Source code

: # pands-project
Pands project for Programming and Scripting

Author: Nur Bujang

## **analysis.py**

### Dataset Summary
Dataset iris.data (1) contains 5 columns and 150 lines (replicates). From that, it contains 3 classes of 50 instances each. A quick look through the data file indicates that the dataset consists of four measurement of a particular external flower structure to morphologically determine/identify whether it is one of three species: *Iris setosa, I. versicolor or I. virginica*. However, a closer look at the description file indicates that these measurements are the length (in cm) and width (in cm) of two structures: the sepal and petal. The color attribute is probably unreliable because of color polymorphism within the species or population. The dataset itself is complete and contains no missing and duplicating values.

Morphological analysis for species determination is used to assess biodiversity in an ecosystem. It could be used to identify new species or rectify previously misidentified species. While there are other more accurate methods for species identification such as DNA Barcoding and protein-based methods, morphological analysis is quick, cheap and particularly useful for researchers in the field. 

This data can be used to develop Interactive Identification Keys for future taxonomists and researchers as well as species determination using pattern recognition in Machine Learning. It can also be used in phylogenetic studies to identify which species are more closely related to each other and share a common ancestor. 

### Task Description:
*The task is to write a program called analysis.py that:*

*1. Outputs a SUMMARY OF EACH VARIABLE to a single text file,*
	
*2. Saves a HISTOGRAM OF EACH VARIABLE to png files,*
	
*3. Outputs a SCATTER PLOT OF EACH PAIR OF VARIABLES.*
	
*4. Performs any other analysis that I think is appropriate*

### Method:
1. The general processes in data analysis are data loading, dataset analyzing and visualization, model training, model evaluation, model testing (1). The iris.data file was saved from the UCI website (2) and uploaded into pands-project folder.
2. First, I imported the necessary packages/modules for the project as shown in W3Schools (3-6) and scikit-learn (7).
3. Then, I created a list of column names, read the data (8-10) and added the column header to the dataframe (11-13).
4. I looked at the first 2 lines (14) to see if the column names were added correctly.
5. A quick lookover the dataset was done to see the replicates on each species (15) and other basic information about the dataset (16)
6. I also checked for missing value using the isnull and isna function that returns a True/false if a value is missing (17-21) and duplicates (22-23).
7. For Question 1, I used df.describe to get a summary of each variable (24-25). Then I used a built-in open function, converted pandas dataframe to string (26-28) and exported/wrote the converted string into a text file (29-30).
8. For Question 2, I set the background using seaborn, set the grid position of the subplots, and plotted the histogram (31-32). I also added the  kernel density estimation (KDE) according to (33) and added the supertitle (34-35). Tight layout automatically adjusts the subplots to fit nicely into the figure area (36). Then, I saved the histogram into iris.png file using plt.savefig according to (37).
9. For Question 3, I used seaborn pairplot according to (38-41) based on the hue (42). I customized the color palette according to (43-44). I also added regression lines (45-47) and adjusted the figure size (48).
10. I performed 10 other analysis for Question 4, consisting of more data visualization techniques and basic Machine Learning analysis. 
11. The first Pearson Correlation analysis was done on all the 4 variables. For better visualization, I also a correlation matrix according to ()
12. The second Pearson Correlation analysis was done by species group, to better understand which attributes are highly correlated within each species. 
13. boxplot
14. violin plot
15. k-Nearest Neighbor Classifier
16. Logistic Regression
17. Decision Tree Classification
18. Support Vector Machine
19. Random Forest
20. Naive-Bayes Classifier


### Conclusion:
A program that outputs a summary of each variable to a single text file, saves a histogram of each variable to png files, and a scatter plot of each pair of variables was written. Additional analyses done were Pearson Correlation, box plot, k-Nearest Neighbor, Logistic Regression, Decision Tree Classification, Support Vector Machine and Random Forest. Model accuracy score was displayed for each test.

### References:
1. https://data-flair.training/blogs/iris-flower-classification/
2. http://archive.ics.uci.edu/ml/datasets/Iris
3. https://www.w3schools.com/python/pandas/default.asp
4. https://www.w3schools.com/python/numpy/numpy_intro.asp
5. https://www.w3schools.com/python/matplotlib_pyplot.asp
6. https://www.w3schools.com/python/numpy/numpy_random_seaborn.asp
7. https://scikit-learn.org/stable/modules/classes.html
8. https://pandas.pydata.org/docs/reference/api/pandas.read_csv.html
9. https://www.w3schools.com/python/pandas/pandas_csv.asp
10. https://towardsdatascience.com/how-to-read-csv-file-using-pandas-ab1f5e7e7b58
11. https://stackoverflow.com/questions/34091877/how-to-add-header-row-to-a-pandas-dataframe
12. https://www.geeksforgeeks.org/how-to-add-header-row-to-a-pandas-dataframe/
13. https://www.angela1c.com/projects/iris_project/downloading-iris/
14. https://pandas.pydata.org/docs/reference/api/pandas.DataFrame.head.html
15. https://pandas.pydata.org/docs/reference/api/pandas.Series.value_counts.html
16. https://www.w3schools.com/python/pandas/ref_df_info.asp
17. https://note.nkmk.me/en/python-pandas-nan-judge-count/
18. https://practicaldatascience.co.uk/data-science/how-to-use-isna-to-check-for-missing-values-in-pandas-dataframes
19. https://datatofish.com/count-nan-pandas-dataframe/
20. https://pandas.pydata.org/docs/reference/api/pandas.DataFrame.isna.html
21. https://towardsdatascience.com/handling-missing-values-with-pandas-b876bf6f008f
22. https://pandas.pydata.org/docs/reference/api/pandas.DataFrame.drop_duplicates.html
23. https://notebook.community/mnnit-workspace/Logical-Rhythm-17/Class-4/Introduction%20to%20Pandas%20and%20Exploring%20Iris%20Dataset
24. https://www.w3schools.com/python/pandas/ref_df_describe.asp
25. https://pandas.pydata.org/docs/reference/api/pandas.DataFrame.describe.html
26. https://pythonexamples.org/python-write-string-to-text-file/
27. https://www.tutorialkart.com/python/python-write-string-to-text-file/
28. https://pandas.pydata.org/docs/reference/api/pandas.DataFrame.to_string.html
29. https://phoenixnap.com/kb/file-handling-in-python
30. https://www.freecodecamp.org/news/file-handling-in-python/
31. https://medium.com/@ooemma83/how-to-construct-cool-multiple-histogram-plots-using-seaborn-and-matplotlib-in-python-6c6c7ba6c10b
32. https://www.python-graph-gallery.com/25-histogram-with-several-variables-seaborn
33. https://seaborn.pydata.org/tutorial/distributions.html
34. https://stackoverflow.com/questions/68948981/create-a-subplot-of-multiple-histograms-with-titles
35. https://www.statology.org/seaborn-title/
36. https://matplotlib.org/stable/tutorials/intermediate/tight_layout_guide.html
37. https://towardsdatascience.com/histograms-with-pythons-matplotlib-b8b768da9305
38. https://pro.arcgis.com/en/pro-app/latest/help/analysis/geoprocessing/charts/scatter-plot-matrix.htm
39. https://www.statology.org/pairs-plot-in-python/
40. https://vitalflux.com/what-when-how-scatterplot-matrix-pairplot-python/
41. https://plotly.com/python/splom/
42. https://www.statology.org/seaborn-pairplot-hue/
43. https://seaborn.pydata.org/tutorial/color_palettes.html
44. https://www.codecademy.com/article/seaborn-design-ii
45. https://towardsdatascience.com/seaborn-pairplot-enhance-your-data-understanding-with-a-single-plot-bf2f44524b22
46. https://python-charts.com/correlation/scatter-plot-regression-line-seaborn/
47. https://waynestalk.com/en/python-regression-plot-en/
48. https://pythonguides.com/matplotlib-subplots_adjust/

• [Problem statement]:
Give back, unchanged, every line from the one with "39. https://www.statology.org/pairs-plot-in-python/" to the end of the entries above.

• [Solution to this exercise]:
39. https://www.statology.org/pairs-plot-in-python/
40. https://vitalflux.com/what-when-how-scatterplot-matrix-pairplot-python/
41. https://plotly.com/python/splom/
42. https://www.statology.org/seaborn-pairplot-hue/
43. https://seaborn.pydata.org/tutorial/color_palettes.html
44. https://www.codecademy.com/article/seaborn-design-ii
45. https://towardsdatascience.com/seaborn-pairplot-enhance-your-data-understanding-with-a-single-plot-bf2f44524b22
46. https://python-charts.com/correlation/scatter-plot-regression-line-seaborn/
47. https://waynestalk.com/en/python-regression-plot-en/
48. https://pythonguides.com/matplotlib-subplots_adjust/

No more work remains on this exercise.